Thursday, March 21, 2013

This Week in Luxembourg

The Grand Chamber (Judge Arabadijev) annulled the General Court’s state aid judgment in French Republic et al. v. Commission. Siding with the Commission, the Court criticised the General Court’s standard for the connection between the state resource and the advantage at issue, as well as its analysis of the nature of the alleged advantage. The case now goes back to the General Court so that it can deal with France’s other arguments. Bouygues Télécom and Commission v. France Cf. e-comm blog and The Antitrust Hotch Potch

Belgium created a new and innovative fee for mobile telecoms operators, and the Court (Judge Jarašiūnas) approved. The operators’ challenge under art. 3 and 12-14 of the Authorisation Directive was rejected. Belgacom et al. v. Belgium

As expected, the Court (Judge Bonichot) shot down the Hungarian rule for counting the number of days a 3rd country national spends in the EU under the local border traffic Regulation. The Court held that every time a person crosses the border the count starts anew. Szabolcs-Szatmár-Bereg Megyei Rendőrkapitányság Záhony Határrendészeti Kirendeltsége v. Shomodi

The Court rejected an Austrian attempt to exempt small airport extensions from the rules on environmental impact assessments. Salzburger Flughafen v. Umweltsenat

In RWE Vertrieb v. Verbraucherzentrale Nordrhein-Westfalen, the Court (Judge Safjan) had some fun trying to figure out the interplay between the unfair consumer contracts directive and the sectoral regulation for the gas sector. Can an energy company just unilaterally increase your prices? The Court concluded that it can, as long as the whole thing is transparent, based on clear principles, etc. Cf. Recent Developments in European Consumer Law

AG Bot levelled significant criticism at the General Court’s handling of the second Kadi case in 2010, concluding for a variety of reasons that that judgment should be annulled, and that the General Court should have taken a more modest approach in its judicial review, both when it comes to the intensity of scrutiny, and to the scope of law involved. Commission et al. v. Kadi Cf. Eutopia Law BlogVerfassungsblog, EJIL: Talk! and one of Kadi's lawyers on the brand new European Sanctions Blog

AG Kokott considered the doctrine of standing under art. 263 TFEU in the Spanish state aid case of Telefonica v. Commission (NL, DE, FR, ES). The General Court had dismissed the case by order on the grounds that the plaintiff was not individually concerned while this case was not caught by the new exception for regulatory acts which do not entail implementing measures. The AG agrees that Telefonica does not have standing, but only because a state aid decision requires implementing measures.

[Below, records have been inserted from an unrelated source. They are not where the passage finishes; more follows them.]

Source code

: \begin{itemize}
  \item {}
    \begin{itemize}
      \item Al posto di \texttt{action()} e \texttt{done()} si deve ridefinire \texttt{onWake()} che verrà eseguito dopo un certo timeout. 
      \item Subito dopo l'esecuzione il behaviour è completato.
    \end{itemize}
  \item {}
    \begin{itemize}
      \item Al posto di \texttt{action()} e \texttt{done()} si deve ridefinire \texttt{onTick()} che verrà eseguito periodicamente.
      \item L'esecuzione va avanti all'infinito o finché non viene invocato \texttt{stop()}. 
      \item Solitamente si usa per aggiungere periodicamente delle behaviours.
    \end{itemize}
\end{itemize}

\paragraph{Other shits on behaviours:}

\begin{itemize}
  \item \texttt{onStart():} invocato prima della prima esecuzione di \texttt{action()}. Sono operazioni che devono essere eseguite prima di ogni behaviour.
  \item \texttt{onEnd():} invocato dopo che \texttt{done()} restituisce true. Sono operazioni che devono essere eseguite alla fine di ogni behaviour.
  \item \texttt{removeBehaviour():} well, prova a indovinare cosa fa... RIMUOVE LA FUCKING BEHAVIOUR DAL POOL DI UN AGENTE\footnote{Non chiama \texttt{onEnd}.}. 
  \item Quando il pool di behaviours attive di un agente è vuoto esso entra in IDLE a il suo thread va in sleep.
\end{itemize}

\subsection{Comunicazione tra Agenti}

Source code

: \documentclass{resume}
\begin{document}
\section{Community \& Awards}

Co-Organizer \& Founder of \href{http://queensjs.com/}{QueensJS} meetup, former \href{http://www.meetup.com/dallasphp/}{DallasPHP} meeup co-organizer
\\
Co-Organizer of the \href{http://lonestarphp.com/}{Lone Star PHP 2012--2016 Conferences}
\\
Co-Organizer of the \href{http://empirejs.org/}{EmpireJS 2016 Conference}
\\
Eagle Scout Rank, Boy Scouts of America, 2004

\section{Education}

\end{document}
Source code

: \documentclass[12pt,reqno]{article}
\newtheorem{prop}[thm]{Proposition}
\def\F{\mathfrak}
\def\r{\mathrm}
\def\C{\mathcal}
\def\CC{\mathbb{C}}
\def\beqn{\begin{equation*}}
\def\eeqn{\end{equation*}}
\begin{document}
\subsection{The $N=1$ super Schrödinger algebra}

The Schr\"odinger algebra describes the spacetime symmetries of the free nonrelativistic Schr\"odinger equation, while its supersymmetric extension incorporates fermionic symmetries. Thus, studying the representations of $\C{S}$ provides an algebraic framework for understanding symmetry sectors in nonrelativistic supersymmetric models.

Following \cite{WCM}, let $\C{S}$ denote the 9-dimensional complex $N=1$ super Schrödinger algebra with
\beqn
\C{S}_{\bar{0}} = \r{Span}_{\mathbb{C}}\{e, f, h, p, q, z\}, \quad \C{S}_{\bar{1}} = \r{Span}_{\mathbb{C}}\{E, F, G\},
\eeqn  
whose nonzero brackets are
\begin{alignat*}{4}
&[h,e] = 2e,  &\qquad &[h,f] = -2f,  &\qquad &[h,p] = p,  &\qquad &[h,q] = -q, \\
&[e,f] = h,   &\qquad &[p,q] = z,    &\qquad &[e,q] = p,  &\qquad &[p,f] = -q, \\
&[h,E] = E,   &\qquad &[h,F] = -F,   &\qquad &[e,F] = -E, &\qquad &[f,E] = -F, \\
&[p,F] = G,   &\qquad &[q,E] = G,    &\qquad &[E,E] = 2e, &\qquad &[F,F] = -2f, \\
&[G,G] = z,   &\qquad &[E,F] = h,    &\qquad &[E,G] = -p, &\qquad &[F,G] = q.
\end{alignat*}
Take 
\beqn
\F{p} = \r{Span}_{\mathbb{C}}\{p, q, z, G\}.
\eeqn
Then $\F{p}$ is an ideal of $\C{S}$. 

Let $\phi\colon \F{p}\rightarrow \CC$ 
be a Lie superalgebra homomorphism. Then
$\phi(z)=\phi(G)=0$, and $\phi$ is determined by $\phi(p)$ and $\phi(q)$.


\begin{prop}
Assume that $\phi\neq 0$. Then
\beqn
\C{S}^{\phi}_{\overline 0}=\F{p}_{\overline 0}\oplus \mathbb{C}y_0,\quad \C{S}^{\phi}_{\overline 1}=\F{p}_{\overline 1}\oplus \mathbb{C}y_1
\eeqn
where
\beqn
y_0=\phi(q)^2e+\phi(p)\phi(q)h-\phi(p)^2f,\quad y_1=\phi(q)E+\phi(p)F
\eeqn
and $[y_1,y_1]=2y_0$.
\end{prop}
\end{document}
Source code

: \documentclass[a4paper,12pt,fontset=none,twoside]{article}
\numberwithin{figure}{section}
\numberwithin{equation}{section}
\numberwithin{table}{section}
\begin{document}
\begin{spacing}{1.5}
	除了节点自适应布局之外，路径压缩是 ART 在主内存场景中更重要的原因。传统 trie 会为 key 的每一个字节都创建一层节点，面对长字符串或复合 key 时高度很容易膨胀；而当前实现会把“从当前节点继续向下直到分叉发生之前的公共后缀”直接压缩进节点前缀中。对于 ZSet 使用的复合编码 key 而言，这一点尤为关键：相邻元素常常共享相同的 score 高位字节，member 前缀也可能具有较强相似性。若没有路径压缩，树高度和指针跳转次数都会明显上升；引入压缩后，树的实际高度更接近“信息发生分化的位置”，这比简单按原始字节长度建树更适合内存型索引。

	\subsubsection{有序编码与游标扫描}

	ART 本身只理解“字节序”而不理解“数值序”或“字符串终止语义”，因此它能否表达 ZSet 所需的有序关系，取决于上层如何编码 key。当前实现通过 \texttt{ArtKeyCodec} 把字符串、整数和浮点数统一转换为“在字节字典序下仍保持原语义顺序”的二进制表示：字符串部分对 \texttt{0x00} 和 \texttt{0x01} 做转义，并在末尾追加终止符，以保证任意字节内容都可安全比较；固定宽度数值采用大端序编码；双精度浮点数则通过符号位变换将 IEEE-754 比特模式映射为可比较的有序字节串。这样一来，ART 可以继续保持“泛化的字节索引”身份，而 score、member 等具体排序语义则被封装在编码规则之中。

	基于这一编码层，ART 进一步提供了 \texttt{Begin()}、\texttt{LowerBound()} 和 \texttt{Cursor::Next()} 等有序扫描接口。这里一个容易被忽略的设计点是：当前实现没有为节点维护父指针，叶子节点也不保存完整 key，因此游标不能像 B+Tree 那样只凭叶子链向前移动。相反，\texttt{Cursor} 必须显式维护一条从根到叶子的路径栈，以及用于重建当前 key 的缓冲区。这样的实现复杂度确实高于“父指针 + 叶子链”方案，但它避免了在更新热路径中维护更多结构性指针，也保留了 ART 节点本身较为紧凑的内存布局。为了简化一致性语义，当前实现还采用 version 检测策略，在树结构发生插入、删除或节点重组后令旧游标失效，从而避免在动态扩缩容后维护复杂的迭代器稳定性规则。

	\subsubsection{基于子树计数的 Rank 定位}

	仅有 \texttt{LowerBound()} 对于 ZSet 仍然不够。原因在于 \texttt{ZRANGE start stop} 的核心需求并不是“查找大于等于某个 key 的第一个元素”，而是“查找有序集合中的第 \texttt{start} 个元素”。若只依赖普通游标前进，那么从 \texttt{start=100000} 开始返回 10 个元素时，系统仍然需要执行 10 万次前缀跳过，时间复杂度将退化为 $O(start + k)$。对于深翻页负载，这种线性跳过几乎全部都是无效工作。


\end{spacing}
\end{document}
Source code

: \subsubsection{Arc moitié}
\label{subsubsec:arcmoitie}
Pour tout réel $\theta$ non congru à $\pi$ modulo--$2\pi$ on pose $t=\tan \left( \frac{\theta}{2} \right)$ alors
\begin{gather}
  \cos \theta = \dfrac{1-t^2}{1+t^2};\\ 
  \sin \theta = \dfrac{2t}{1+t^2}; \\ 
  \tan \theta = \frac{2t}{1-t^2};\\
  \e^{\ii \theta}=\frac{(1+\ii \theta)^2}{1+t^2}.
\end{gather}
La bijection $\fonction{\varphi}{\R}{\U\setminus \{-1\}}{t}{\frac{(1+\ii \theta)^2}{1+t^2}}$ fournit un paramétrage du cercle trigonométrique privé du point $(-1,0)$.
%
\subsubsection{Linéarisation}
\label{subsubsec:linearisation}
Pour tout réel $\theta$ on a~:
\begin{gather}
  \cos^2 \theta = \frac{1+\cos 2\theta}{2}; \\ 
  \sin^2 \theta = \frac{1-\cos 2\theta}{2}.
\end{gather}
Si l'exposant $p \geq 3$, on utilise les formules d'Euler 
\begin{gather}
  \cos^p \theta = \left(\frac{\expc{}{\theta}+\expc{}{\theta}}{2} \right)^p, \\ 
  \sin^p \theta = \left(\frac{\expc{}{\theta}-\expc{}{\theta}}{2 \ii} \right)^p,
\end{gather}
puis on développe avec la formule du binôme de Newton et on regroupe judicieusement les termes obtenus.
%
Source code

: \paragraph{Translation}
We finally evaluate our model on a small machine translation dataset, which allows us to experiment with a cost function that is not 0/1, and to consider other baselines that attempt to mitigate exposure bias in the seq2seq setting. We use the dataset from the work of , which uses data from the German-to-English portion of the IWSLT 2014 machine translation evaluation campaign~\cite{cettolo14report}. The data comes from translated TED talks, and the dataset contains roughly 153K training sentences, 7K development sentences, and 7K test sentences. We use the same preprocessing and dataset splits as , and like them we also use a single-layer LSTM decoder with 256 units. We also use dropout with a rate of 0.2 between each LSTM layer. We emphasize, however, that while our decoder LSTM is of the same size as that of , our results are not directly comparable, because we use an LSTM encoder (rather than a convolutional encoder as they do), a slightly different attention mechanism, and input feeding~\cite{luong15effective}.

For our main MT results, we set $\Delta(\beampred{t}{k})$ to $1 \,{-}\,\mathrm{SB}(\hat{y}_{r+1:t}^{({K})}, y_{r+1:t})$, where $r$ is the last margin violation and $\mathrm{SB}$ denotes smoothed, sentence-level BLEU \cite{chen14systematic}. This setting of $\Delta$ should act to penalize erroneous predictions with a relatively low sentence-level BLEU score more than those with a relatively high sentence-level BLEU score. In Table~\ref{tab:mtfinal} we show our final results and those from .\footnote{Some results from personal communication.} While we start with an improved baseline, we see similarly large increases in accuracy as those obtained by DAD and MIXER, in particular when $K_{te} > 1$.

That AG also argued that the Spanish special tax on the windfall profits associated with the free allocation of emissions rights was permissible under the relevant Directive, Directive 2003/87, unless it acted to disincentivise energy efficiency. Iberdrola v. Administración del Estado

For reasons to do with their opt-in, the UK are challenging the legal basis of the Council’s Decision establishing a mandate for the EU in the EEA Joint Committee, so that Regulation 883/2004 might be extended to the EEA. The “procedural legal basis” is, undisputedly, art. 218(9) TFEU, but the UK is challenging the choice of art. 48 TFEU as the “substantive” legal basis. Instead of the free movement of workers law, the UK prefers immigration law as a basis. AG Kokott disagrees. UK v. Council

AG Mengozzi considered a Belgian case where the plaintiff tried to use Directive 2006/114 on misleading advertising to go after an arguable case of domain name hijacking. The AG proposed, not very helpfully, that registering such a domain was not captured by the directive, but that using it might be, and that the national court should sort out the rest. Belgian Electronic Sorting Technology v. Peelaers and Visys (NL, DE, FR)

AG Mengozzi also handed down an opinion in the case of K. (It’s not otherwise very interesting, but the way in which the Finnish method for citing cases resulted in the most Kafkaesque of case names proved impossible to resist.)

In Alopka et al. v. Ministre du Travail, de l’Emploi et de l’Immigration (FR), AG Mengozzi reaffirmed the Ruiz Zambrano line of case law. Unlike in many other genuine enjoyment cases, where the plaintiff was unsuccessful because Ruiz Zambrano was distinguished, here it looks like the precedent is directly on point.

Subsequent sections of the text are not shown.